Recorded data:
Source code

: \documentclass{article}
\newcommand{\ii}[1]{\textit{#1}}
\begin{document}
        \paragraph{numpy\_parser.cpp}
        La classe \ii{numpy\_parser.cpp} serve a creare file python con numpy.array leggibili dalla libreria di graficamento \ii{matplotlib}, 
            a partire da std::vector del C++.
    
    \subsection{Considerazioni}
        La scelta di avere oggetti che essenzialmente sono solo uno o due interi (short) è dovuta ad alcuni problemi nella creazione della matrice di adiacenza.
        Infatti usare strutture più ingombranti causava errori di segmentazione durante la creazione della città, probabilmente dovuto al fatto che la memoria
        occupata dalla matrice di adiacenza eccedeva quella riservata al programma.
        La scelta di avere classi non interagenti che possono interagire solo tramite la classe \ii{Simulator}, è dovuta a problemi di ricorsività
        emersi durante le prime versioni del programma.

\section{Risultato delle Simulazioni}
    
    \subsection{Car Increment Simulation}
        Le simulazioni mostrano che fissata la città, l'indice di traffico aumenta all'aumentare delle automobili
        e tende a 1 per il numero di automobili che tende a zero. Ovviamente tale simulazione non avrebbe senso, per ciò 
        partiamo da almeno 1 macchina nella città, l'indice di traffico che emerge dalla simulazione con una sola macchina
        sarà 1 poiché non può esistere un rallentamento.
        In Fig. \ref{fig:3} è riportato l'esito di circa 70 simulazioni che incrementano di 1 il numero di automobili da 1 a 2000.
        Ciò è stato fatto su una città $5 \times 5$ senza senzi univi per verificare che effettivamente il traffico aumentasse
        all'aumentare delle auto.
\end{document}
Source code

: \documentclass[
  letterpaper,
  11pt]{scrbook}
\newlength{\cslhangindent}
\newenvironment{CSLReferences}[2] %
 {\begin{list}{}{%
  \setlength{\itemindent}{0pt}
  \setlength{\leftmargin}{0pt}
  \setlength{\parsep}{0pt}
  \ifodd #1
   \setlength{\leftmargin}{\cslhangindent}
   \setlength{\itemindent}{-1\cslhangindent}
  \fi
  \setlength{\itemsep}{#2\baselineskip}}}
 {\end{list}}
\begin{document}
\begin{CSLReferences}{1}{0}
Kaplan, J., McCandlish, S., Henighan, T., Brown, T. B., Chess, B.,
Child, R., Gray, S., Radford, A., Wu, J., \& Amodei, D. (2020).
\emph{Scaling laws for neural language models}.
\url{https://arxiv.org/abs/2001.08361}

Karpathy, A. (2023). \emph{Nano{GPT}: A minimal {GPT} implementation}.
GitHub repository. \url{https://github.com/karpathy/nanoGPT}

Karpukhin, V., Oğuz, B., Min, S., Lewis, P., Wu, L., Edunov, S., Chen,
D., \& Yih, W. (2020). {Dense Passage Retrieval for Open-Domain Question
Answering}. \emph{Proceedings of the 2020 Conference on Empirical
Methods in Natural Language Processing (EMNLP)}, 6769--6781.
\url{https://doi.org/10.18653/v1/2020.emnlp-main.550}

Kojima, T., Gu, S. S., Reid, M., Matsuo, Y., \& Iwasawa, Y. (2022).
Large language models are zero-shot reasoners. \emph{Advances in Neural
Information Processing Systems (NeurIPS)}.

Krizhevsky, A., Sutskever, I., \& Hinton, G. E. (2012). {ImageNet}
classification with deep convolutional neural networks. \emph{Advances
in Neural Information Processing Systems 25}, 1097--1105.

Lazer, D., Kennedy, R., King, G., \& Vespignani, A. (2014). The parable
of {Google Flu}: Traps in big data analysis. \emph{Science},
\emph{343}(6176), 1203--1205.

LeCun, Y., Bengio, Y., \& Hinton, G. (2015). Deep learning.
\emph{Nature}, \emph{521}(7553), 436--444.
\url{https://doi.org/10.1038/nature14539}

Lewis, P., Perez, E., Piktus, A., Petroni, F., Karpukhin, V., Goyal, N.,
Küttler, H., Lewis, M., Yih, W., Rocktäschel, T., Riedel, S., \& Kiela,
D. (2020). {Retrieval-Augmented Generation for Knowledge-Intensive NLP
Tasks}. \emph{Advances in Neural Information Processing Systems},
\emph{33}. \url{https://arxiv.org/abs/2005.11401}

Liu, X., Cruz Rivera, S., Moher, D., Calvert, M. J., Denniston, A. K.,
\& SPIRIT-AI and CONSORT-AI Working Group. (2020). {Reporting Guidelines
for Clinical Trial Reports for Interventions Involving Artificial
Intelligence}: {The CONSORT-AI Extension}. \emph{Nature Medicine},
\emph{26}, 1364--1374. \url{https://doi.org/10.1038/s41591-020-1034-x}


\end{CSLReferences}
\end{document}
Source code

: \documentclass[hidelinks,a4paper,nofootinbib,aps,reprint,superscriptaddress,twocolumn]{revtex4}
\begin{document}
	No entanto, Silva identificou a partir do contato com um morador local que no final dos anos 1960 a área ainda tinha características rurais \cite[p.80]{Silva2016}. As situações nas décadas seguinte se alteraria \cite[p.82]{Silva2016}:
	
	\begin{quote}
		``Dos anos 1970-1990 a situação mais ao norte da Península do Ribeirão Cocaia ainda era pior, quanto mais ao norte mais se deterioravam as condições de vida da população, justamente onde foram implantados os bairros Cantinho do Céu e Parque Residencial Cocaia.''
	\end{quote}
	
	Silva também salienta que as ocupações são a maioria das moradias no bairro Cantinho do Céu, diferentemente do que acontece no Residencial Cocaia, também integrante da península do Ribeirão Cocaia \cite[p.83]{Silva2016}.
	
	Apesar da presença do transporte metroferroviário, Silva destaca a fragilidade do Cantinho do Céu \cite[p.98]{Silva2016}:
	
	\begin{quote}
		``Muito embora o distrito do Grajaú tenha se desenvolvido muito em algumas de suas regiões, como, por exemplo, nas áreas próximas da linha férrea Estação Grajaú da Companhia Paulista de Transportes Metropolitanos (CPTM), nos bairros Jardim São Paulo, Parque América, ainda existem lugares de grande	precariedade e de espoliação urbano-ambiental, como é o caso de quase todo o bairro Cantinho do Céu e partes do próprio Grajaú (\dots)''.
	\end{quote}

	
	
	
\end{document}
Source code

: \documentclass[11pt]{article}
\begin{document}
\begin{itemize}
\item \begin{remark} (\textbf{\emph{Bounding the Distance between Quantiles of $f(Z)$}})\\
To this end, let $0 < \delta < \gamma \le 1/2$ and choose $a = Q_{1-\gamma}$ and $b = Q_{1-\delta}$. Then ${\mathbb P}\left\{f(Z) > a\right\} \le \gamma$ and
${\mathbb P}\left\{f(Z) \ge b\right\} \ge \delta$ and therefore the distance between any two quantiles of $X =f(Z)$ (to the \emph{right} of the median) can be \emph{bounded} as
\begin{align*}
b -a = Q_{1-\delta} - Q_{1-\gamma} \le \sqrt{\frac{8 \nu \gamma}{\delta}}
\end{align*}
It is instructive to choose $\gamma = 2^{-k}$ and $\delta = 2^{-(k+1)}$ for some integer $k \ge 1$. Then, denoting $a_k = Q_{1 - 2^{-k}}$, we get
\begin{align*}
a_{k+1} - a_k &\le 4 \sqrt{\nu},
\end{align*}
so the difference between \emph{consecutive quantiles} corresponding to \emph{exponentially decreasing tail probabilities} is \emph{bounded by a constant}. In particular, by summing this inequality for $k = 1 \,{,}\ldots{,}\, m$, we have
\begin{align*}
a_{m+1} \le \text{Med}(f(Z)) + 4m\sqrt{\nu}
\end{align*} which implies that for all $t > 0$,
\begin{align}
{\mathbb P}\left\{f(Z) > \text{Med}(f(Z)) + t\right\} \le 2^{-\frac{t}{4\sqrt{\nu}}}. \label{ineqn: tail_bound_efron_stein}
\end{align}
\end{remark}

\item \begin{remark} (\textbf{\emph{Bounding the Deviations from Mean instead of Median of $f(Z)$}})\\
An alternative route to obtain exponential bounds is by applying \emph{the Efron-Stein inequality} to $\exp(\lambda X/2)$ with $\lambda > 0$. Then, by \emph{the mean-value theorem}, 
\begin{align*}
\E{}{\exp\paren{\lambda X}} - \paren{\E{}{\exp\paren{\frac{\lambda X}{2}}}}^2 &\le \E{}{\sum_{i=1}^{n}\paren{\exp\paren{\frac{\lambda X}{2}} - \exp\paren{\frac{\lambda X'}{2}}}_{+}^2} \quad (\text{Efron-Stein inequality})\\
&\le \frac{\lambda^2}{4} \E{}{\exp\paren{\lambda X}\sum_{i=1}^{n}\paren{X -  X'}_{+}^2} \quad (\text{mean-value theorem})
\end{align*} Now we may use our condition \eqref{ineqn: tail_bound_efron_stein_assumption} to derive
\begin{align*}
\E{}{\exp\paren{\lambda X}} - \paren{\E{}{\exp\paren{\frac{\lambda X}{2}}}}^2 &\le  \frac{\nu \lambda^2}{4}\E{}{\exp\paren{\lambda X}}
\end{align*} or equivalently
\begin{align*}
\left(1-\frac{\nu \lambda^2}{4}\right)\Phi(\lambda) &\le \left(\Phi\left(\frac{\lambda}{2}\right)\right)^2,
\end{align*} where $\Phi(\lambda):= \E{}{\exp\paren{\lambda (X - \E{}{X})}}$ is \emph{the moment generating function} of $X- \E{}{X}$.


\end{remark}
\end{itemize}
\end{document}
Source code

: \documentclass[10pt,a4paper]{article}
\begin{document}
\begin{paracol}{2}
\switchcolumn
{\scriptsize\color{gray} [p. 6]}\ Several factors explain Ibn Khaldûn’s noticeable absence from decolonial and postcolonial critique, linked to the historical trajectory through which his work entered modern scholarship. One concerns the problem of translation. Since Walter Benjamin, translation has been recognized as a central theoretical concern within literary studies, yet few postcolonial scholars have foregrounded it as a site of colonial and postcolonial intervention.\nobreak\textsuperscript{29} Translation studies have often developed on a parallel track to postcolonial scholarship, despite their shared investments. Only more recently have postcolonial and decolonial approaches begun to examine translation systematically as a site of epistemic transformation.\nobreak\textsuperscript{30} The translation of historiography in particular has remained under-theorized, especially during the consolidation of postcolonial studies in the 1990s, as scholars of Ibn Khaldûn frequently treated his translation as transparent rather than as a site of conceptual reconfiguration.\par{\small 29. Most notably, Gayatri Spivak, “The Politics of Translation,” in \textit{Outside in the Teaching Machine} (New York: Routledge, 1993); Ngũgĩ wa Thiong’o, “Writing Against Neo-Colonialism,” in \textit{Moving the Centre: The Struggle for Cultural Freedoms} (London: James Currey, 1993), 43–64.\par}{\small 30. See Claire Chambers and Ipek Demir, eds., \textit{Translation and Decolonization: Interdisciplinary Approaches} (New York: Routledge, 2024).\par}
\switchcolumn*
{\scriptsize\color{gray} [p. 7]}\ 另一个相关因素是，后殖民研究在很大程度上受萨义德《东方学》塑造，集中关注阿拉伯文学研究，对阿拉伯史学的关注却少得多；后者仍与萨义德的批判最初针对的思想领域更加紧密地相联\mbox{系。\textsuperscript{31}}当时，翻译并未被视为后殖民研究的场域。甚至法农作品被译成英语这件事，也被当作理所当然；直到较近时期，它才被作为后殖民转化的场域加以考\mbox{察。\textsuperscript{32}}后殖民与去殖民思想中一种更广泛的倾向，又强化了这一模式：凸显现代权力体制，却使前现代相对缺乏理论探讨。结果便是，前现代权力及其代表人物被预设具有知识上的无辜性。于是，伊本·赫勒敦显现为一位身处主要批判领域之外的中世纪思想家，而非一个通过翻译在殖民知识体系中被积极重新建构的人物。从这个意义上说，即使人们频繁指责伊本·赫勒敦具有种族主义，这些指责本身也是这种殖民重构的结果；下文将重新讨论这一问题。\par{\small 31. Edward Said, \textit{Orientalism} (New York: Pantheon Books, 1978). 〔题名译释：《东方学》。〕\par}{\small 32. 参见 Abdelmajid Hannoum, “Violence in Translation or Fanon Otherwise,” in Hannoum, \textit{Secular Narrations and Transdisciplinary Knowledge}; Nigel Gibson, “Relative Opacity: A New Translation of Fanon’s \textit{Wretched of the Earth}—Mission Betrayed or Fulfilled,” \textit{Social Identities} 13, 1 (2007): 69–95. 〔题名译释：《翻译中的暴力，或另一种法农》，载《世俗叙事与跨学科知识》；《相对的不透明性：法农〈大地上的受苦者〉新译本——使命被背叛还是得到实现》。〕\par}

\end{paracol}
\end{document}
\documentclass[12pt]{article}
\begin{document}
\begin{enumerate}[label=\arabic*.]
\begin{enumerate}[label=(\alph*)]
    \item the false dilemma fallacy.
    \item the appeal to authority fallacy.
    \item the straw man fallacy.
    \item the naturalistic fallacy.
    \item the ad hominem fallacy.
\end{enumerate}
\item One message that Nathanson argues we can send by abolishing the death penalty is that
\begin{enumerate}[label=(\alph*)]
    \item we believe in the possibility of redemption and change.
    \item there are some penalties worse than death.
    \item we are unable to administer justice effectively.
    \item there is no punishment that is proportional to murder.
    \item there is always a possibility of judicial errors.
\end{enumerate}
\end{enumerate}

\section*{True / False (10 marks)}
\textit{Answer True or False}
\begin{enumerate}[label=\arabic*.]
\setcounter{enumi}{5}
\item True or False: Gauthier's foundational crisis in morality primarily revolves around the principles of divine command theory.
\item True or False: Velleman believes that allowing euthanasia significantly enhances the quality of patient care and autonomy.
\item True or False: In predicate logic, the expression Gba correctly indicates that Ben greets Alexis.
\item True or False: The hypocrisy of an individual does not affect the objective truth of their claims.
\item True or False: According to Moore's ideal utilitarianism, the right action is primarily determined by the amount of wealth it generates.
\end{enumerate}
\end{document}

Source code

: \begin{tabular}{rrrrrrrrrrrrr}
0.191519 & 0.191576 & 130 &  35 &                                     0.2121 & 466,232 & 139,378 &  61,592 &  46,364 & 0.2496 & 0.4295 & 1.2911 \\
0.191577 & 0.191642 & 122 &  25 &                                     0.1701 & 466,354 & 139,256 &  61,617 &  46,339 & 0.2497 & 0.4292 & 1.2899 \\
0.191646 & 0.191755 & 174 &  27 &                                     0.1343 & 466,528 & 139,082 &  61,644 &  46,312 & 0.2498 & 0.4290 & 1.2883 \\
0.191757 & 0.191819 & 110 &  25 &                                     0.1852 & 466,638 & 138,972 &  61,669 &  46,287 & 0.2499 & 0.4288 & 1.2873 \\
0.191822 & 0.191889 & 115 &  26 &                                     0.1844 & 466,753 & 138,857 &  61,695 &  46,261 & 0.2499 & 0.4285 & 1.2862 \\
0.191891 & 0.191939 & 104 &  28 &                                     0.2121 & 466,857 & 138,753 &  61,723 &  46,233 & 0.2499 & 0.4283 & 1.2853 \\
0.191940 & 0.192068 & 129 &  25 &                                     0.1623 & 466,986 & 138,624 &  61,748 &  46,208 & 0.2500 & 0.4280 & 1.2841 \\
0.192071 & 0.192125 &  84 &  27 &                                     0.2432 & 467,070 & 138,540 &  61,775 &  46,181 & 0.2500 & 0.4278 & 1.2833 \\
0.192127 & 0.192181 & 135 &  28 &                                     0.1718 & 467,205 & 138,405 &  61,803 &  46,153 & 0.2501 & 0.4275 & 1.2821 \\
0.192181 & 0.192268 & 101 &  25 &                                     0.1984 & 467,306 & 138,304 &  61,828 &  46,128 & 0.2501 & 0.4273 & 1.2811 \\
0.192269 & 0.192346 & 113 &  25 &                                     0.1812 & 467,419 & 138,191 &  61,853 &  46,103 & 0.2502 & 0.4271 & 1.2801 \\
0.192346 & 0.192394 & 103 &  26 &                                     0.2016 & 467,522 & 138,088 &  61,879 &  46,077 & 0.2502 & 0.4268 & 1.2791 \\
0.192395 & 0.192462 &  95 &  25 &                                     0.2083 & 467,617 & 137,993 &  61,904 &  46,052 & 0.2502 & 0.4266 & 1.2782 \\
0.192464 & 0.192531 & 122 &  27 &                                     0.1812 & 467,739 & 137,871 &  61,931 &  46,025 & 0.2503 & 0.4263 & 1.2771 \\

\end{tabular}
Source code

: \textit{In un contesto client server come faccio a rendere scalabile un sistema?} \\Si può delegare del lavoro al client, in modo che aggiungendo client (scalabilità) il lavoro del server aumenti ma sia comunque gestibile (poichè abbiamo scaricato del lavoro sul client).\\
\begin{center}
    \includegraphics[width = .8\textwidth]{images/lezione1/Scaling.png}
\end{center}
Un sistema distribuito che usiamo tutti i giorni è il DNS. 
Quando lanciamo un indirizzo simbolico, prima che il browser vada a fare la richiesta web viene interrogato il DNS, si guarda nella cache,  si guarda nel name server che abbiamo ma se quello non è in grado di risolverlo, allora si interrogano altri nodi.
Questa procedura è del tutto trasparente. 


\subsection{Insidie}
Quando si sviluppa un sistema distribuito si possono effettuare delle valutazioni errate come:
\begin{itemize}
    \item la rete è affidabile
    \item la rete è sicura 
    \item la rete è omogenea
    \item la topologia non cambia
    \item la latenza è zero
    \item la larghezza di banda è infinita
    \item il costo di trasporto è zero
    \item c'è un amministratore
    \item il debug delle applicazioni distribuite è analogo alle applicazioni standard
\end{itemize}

Your goal:
Find each line holding the string "città" in the listing above, then copy it.

Solution to this task:
        Infatti usare strutture più ingombranti causava errori di segmentazione durante la creazione della città, probabilmente dovuto al fatto che la memoria
        Le simulazioni mostrano che fissata la città, l'indice di traffico aumenta all'aumentare delle automobili
        partiamo da almeno 1 macchina nella città, l'indice di traffico che emerge dalla simulazione con una sola macchina
        Ciò è stato fatto su una città $5 \times 5$ senza senzi univi per verificare che effettivamente il traffico aumentasse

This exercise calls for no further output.